O próprio ex-secretário confirmou ao Correio do Estado não haver espaço para investimento com recursos próprios e admitiu que o problema “está atrapalhando”.
“Emenda constitucional criou a necessidade que os municípios tivessem poupança corrente líquida. Por exemplo, se você arrecada R$ 100 milhões, não pode gastar com o custeio, pessoal e com a dívida mais do que R$ 95 milhões. Desse montante, tem de reservar R$ 5 milhões para poupança ou realização de investimento. De fato, nesse indicador nós não temos e isso está nos atrapalhando”, admitiu.
“De fato, nós não temos (condições de investir recursos próprios) e isso está nos atrapalhando” — Pedrossian Neto
Ao comentar sobre o montante de recursos em caixa, estimado em R$ 400 milhões, revelou que a formação desse chamado cobertor é por conta de um conjunto de mecanismos, como repasses de outras esferas de governo, cujas verbas são carimbadas, com destino certo. Não se trata, portanto, de dinheiro disponível para investir na cidade, como em obras nos bairros.
“Entre recursos de livre movimentação do Tesouro, recursos provisionados do 13º salário, para você ter uma ideia, R$ 153 milhões, e mais os recursos do Fundo para o Desenvolvimento da Educação Básica, que servem principalmente para o pagamento de pessoal, mas também de alguma parte do custeio da Educação”, descreve o ex-secretário.
Austeridade zero
Na entrevista ao diário da Capital, Pedrossian Neto não explicou que, no primeiro quadrimestre de cada ano (de janeiro a abril), há arrecadação atípica por conta do pagamento do Imposto Predial e Territorial Urbano (IPTU) e dos repasses constitucionais do Estado referentes ao IPVA (Imposto sobre a Propriedade de Veículos Automotores).
A arrecadação nos dois próximos quadrimestres deve registrar queda e, com isso, aumentar ainda mais o comprometimento da receita com o pagamento da folha de pessoal.
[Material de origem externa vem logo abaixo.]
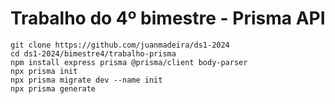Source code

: # Trabalho do 4º bimestre - Prisma API

```console
git clone https://github.com/juanmadeira/ds1-2024
cd ds1-2024/bimestre4/trabalho-prisma
npm install express prisma @prisma/client body-parser
npx prisma init
npx prisma migrate dev --name init
npx prisma generate
```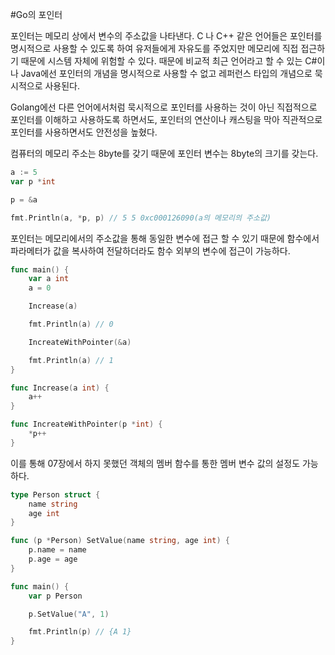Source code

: #Go의 포인터

포인터는 메모리 상에서 변수의 주소값을 나타낸다. C 나 C++ 같은 언어들은 포인터를 명시적으로 사용할 수 있도록 하여 유저들에게 자유도를 주었지만 메모리에 직접 접근하기 때문에 시스템 자체에 위험할 수 있다.
때문에 비교적 최근 언어라고 할 수 있는 C#이나 Java에선 포인터의 개념을 명시적으로 사용할 수 없고 레퍼런스 타입의 개념으로 묵시적으로 사용된다.

Golang에선 다른 언어에서처럼 묵시적으로 포인터를 사용하는 것이 아닌 직접적으로 포인터를 이해하고 사용하도록 하면서도, 포인터의 연산이나 캐스팅을 막아 직관적으로 포인터를 사용하면서도 안전성을 높혔다.

컴퓨터의 메모리 주소는 8byte를 갖기 때문에 포인터 변수는 8byte의 크기를 갖는다.

```go
a := 5
var p *int

p = &a

fmt.Println(a, *p, p) // 5 5 0xc000126090(a의 메모리의 주소값)
```

포인터는 메모리에서의 주소값을 통해 동일한 변수에 접근 할 수 있기 때문에 함수에서 파라메터가 값을 복사하여 전달하더라도 함수 외부의 변수에 접근이 가능하다.

```go
func main() {
	var a int
	a = 0

	Increase(a)

	fmt.Println(a) // 0

	IncreateWithPointer(&a)

	fmt.Println(a) // 1
}

func Increase(a int) {
	a++
}

func IncreateWithPointer(p *int) {
	*p++
}
```

이를 통해 07장에서 하지 못했던 객체의 멤버 함수를 통한 멤버 변수 값의 설정도 가능하다.

```go
type Person struct {
    name string
    age int
}

func (p *Person) SetValue(name string, age int) {
    p.name = name
    p.age = age
}

func main() {
    var p Person

    p.SetValue("A", 1)

    fmt.Println(p) // {A 1}
}
```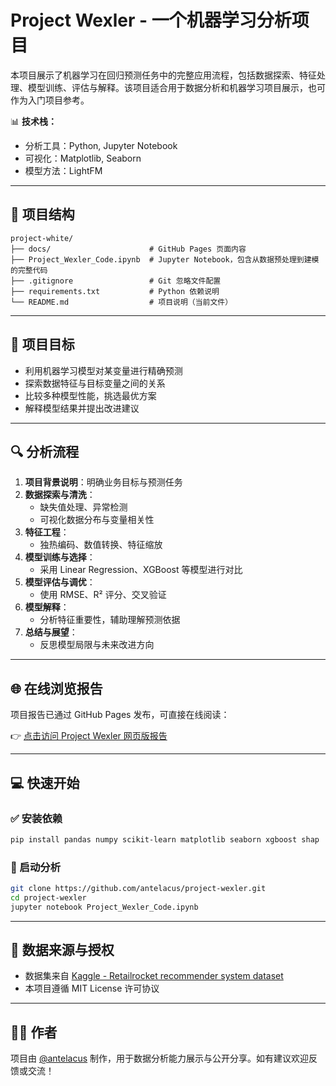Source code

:# Project Wexler - 一个机器学习分析项目

本项目展示了机器学习在回归预测任务中的完整应用流程，包括数据探索、特征处理、模型训练、评估与解释。该项目适合用于数据分析和机器学习项目展示，也可作为入门项目参考。

📊 **技术栈：**
- 分析工具：Python, Jupyter Notebook
- 可视化：Matplotlib, Seaborn
- 模型方法：LightFM

---

## 📂 项目结构

```
project-white/
├── docs/                      # GitHub Pages 页面内容
├── Project_Wexler_Code.ipynb  # Jupyter Notebook，包含从数据预处理到建模的完整代码
├── .gitignore                 # Git 忽略文件配置
├── requirements.txt           # Python 依赖说明
└── README.md                  # 项目说明（当前文件）
```
---

## 🎯 项目目标

- 利用机器学习模型对某变量进行精确预测
- 探索数据特征与目标变量之间的关系
- 比较多种模型性能，挑选最优方案
- 解释模型结果并提出改进建议

---

## 🔍 分析流程

1. **项目背景说明**：明确业务目标与预测任务
2. **数据探索与清洗**：
   - 缺失值处理、异常检测
   - 可视化数据分布与变量相关性
3. **特征工程**：
   - 独热编码、数值转换、特征缩放
4. **模型训练与选择**：
   - 采用 Linear Regression、XGBoost 等模型进行对比
5. **模型评估与调优**：
   - 使用 RMSE、R² 评分、交叉验证
6. **模型解释**：
   - 分析特征重要性，辅助理解预测依据
7. **总结与展望**：
   - 反思模型局限与未来改进方向

---

## 🌐 在线浏览报告

项目报告已通过 GitHub Pages 发布，可直接在线阅读：

👉 [点击访问 Project Wexler 网页版报告](https://antelacus.github.io/project-wexler/)

---

## 💻 快速开始

### ✅ 安装依赖

```bash
pip install pandas numpy scikit-learn matplotlib seaborn xgboost shap
```

### 🚀 启动分析

```bash
git clone https://github.com/antelacus/project-wexler.git
cd project-wexler
jupyter notebook Project_Wexler_Code.ipynb
```

---

## 📜 数据来源与授权

- 数据集来自 [Kaggle - Retailrocket recommender system dataset](https://www.kaggle.com/datasets/retailrocket/ecommerce-dataset)
- 本项目遵循 MIT License 许可协议

---

## 🙋‍♂️ 作者

项目由 [@antelacus](https://github.com/antelacus) 制作，用于数据分析能力展示与公开分享。如有建议欢迎反馈或交流！
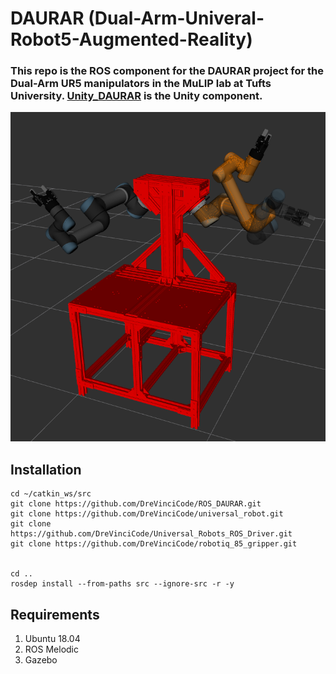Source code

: # DAURAR (Dual-Arm-Univeral-Robot5-Augmented-Reality)
### This repo is the ROS component for the DAURAR project for the Dual-Arm UR5 manipulators in the MuLIP lab at Tufts University. [Unity_DAURAR](https://github.com/DreVinciCode/Unity_DAURAR) is the Unity component.

![Alt text](demos/daurar.png)

## Installation 

```
cd ~/catkin_ws/src
git clone https://github.com/DreVinciCode/ROS_DAURAR.git
git clone https://github.com/DreVinciCode/universal_robot.git
git clone https://github.com/DreVinciCode/Universal_Robots_ROS_Driver.git
git clone https://github.com/DreVinciCode/robotiq_85_gripper.git 


cd ..
rosdep install --from-paths src --ignore-src -r -y

```

## Requirements
1. Ubuntu 18.04
2. ROS Melodic
3. Gazebo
Hoje, está em 56,40%, quando o limite constitucional é 54%, segundo a Lei de Responsabilidade Fiscal.
Em 5 anos, Marquinhos Trad e Pedrossian Neto não editaram qualquer medida de austeridade fiscal para reduzir as despesas obrigatórias
Em cinco anos de gestão, o ex-prefeito Marquinhos Trad e o ex-secretário de Finanças Pedrossian Neto não editaram qualquer medida de austeridade fiscal para reduzir as despesas obrigatórias. Só em 2021 a folha de pessoal totalizou R$ 2,364 bilhões.
Se tivesse cumprido a regra constitucional, a prefeitura teria economizado no mínimo R$ 210 milhões ao ano, dinheiro suficiente para contratar mais médicos, manter o estoque de medicamentos nas farmácias das unidades de saúde e concluir obras paralisadas. Também haveria recursos para resgatar a dignidade dos moradores de bairros abandonados pela gestão municipal nos últimos dez anos.